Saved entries

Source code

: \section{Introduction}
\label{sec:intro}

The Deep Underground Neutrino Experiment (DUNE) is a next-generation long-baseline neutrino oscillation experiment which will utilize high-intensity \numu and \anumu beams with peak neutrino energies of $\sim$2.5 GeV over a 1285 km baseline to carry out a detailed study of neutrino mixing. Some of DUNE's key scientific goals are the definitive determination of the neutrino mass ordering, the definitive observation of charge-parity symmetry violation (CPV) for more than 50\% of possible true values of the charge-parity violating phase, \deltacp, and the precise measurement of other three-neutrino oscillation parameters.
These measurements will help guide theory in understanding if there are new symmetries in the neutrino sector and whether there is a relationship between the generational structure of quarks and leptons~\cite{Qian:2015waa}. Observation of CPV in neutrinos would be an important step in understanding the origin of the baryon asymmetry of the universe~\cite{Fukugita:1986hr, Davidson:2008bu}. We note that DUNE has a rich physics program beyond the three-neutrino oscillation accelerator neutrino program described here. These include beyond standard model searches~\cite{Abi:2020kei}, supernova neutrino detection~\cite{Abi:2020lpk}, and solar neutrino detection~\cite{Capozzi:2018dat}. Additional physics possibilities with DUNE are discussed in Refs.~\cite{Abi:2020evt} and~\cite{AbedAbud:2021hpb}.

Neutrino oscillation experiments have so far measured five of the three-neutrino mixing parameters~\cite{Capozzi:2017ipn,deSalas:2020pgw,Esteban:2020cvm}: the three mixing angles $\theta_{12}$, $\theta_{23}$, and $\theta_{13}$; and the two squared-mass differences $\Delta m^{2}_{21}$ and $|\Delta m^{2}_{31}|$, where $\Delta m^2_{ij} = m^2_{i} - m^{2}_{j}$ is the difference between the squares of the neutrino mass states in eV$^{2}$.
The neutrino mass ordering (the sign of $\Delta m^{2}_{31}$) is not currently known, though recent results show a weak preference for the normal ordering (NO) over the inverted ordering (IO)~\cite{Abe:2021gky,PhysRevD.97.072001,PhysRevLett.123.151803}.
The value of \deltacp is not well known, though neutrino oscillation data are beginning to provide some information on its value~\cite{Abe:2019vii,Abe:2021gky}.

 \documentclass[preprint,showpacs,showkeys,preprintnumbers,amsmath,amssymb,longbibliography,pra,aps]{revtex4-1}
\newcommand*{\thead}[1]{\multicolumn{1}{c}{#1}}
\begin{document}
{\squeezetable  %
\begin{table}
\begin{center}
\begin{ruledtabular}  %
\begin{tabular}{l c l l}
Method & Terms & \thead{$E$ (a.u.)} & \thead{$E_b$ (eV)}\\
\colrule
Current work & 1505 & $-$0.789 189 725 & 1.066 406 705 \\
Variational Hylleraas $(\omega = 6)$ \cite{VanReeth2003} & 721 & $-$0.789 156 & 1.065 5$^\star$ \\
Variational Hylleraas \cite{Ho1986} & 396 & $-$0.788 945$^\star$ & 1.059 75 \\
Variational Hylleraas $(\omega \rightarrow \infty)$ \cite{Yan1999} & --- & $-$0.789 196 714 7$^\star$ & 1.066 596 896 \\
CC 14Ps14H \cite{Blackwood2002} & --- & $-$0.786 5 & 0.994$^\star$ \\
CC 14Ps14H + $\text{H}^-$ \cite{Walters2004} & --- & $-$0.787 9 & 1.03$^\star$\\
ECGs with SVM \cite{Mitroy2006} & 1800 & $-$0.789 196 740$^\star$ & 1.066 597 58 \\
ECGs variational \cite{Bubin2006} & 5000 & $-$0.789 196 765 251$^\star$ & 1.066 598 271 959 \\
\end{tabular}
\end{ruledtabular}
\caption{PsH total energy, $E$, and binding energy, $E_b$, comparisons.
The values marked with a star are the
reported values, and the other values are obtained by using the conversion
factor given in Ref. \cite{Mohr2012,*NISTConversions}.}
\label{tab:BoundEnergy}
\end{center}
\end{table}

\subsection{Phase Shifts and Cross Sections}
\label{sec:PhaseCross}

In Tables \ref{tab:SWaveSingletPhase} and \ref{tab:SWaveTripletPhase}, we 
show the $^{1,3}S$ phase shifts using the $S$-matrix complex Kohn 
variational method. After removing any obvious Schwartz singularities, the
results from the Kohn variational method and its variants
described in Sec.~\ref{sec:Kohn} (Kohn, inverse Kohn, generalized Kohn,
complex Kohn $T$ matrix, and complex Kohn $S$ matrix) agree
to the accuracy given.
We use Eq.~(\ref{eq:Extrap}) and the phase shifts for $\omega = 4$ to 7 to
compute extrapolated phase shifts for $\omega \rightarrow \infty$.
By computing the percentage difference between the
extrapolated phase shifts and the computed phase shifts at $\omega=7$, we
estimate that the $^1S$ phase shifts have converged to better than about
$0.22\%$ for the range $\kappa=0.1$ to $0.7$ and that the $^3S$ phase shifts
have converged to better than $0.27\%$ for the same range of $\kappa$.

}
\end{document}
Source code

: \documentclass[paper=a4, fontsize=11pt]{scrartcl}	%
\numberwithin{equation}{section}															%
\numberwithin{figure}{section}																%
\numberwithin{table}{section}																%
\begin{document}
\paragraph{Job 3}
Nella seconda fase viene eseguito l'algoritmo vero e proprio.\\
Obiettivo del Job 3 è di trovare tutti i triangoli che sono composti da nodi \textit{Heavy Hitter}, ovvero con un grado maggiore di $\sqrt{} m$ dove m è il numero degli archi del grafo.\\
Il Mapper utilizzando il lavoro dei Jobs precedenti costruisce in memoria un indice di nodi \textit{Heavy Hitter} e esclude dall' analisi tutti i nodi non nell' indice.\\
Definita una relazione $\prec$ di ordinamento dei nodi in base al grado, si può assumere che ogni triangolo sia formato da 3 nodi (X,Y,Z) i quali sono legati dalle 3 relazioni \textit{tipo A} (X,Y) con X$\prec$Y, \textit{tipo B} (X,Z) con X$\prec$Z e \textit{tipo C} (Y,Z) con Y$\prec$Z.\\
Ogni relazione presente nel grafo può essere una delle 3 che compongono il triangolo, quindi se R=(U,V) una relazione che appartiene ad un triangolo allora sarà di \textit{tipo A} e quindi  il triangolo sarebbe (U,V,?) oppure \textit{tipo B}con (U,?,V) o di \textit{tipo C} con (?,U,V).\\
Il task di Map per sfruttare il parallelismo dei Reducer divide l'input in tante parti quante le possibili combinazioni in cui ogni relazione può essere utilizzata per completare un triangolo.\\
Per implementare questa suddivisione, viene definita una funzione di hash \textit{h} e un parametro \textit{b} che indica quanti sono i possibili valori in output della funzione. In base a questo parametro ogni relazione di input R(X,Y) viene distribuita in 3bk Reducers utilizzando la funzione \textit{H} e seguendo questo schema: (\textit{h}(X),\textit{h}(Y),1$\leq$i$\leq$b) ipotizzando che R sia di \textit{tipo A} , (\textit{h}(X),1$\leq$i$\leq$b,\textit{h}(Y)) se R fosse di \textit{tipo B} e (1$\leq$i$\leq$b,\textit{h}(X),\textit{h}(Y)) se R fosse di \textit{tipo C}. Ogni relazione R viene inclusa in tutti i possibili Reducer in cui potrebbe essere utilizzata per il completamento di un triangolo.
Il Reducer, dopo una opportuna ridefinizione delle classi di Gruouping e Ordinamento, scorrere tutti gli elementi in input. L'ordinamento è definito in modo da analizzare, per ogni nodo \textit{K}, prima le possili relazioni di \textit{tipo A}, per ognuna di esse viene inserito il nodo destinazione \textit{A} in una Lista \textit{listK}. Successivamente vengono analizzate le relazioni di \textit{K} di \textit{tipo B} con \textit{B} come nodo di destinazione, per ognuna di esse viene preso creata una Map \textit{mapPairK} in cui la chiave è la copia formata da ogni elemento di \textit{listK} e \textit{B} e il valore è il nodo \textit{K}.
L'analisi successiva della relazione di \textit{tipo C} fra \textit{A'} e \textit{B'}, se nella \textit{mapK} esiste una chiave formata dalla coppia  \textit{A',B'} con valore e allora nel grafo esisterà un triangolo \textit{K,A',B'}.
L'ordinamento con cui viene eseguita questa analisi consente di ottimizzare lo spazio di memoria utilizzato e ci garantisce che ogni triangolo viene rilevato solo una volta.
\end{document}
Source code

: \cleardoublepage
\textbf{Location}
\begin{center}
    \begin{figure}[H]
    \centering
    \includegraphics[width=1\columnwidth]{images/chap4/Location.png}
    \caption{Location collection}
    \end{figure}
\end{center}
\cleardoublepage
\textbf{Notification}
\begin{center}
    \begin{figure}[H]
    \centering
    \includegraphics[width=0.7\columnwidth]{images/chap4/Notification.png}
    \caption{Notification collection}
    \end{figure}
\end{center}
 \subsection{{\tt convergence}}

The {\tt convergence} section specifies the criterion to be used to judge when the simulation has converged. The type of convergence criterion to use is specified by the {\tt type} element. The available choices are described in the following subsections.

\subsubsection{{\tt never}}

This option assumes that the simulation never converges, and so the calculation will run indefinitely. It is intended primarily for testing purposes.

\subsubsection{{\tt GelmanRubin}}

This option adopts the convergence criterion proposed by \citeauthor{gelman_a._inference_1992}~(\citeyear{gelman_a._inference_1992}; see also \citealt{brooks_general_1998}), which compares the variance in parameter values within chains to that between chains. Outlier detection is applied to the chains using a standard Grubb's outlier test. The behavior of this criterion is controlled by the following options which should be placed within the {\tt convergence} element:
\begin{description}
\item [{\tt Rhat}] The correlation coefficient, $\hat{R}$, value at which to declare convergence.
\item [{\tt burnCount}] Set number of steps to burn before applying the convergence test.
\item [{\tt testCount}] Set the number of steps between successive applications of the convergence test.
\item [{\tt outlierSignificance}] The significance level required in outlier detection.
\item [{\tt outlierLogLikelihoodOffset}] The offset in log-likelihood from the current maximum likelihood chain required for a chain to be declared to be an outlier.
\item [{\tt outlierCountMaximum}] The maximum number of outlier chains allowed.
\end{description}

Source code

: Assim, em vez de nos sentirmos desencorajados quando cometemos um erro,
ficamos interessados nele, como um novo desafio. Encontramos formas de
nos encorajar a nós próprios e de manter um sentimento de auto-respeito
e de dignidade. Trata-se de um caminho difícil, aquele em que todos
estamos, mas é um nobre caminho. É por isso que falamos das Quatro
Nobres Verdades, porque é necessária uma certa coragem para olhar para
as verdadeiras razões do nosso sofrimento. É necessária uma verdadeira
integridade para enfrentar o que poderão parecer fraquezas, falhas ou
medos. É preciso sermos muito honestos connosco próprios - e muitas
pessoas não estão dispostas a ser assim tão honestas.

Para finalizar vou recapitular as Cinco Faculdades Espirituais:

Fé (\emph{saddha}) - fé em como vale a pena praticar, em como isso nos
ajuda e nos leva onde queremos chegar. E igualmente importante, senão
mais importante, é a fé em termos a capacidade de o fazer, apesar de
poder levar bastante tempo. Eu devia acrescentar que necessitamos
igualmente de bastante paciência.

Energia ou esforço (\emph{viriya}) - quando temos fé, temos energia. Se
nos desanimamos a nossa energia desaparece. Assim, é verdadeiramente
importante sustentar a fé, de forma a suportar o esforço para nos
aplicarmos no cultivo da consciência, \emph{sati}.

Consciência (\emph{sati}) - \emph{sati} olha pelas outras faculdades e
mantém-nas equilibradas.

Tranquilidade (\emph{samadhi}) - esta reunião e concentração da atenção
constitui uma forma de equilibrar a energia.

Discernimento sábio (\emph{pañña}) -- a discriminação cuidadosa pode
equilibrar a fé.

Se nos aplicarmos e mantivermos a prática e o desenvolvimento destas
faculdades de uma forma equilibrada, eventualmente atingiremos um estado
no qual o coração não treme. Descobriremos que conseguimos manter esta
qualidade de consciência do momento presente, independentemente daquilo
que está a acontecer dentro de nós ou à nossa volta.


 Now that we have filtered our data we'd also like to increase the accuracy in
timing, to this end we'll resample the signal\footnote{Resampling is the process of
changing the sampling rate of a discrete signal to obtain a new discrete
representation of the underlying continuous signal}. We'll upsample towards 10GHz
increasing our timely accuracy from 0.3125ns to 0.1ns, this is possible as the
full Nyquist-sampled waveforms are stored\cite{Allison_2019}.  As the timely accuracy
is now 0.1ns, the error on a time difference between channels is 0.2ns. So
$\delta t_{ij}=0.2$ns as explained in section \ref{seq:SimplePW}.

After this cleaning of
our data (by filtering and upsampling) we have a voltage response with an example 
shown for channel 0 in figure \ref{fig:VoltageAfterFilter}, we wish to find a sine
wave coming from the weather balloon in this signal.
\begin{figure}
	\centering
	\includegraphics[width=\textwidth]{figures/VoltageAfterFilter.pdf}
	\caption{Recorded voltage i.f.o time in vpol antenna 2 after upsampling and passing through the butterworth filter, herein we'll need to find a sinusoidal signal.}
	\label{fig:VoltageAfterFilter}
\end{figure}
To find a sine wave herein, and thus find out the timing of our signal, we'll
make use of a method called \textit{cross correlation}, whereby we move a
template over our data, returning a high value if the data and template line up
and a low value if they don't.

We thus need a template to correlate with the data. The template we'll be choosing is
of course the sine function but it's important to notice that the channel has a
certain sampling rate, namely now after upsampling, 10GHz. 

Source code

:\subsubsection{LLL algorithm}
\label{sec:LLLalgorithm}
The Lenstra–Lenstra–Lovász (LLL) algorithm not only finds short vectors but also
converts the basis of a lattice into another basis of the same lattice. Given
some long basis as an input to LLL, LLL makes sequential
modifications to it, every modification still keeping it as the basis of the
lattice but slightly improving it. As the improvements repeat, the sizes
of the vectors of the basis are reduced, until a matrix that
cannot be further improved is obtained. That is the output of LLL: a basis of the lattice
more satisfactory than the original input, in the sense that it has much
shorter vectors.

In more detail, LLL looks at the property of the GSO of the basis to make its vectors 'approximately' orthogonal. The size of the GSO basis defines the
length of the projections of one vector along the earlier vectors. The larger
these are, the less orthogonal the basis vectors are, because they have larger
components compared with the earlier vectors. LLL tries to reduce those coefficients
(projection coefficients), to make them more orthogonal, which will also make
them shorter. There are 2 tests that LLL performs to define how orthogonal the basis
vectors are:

### What you should do
Of the entries listed above, reproduce only the lines starting at the line containing "estamos, mas é" and ending at the line containing "poder levar bastante". Include both, exactly as they stand.

### Task solution
estamos, mas é um nobre caminho. É por isso que falamos das Quatro
Nobres Verdades, porque é necessária uma certa coragem para olhar para
as verdadeiras razões do nosso sofrimento. É necessária uma verdadeira
integridade para enfrentar o que poderão parecer fraquezas, falhas ou
medos. É preciso sermos muito honestos connosco próprios - e muitas
pessoas não estão dispostas a ser assim tão honestas.

Para finalizar vou recapitular as Cinco Faculdades Espirituais:

Fé (\emph{saddha}) - fé em como vale a pena praticar, em como isso nos
ajuda e nos leva onde queremos chegar. E igualmente importante, senão
mais importante, é a fé em termos a capacidade de o fazer, apesar de
poder levar bastante tempo. Eu devia acrescentar que necessitamos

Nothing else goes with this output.